Sex.com wraca do pierwszego właściciela

Kalifornijski sąd postanowił, że prawo własności domeny sex.com ma Gary Kremen, który jako pierwszy zarejestrował ten adres w 1994 roku.

Przez ostatnie dwa lata za właściciela tej domeny uważał się Stephen Cohen. W październiku 1995 r. skierował on do Network Solutions, firmy rejestrującej adresy internetowe, wniosek w którym podawał, że Gary Kremen zrzekł się swoich praw na jego korzyść. Wniosek ten został zaakceptowany przez Network Solutions w ciągu zaledwie dwóch dni. Kremen cały czas utrzymywał, że Cohen podrobił dokument i bezprawnie wszedł w posiadanie domeny i skierował sprawę do sądu.

Jednak początkowo sąd oddalił pozew, ponieważ przedsiębiorca nie korzystał z domeny zanim zmieniła ona właściciela. Sąd później oddalił zarzuty Kremena o kradzież, natomiast wszczął postępowanie pod zarzutem nieuczciwej konkurencji. Podczas decydującej rozprawy Cohen utrzymywał, że kupił prawa do sex.com od spółki Online Classifieds za tysiąc dolarów. „Przecież to moja spółka, która nie sprzedała żadnych praw własności Cohenowi” – oświadczył Kremen.

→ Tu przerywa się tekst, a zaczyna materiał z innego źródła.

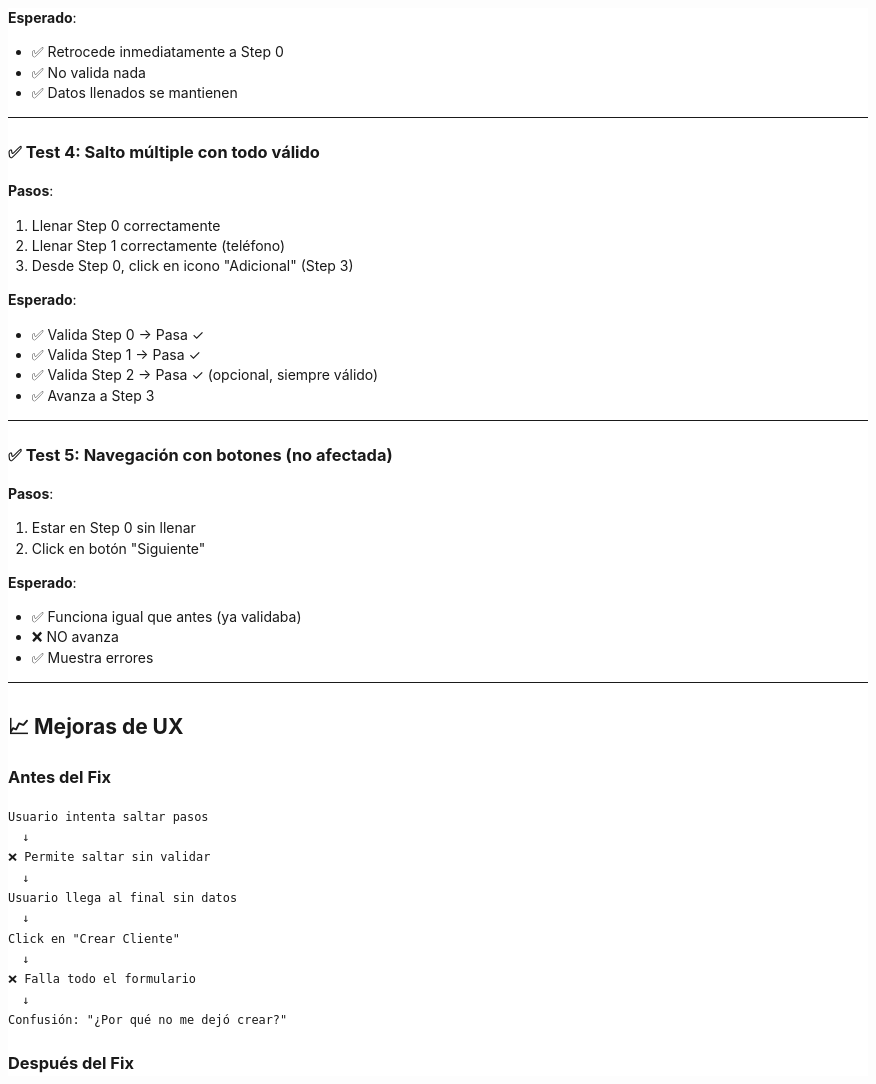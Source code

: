 **Esperado**:
- ✅ Retrocede inmediatamente a Step 0
- ✅ No valida nada
- ✅ Datos llenados se mantienen

---

### ✅ Test 4: Salto múltiple con todo válido

**Pasos**:
1. Llenar Step 0 correctamente
2. Llenar Step 1 correctamente (teléfono)
3. Desde Step 0, click en icono "Adicional" (Step 3)

**Esperado**:
- ✅ Valida Step 0 → Pasa ✓
- ✅ Valida Step 1 → Pasa ✓
- ✅ Valida Step 2 → Pasa ✓ (opcional, siempre válido)
- ✅ Avanza a Step 3

---

### ✅ Test 5: Navegación con botones (no afectada)

**Pasos**:
1. Estar en Step 0 sin llenar
2. Click en botón "Siguiente"

**Esperado**:
- ✅ Funciona igual que antes (ya validaba)
- ❌ NO avanza
- ✅ Muestra errores

---

## 📈 Mejoras de UX

### Antes del Fix

```
Usuario intenta saltar pasos
  ↓
❌ Permite saltar sin validar
  ↓
Usuario llega al final sin datos
  ↓
Click en "Crear Cliente"
  ↓
❌ Falla todo el formulario
  ↓
Confusión: "¿Por qué no me dejó crear?"
```

### Después del Fix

Spór o prawa do domeny może być precedensem w sądownictwie amerykańskim. Sąd bowiem postanowił ostatecznie zrównać prawa własności do adresów internetowych z prawami do własności dotyczących innych przedmiotów.

Domena Sex.com jest obecnie wyceniana przez analityków na kwotę od 100 do 250 mln dolarów. Zarządzająca nią spółka, zarejestrowana na brytyjskich Wyspach Dziewiczych, przynosi miesięcznie ok. 17 mln dolarów dochodu.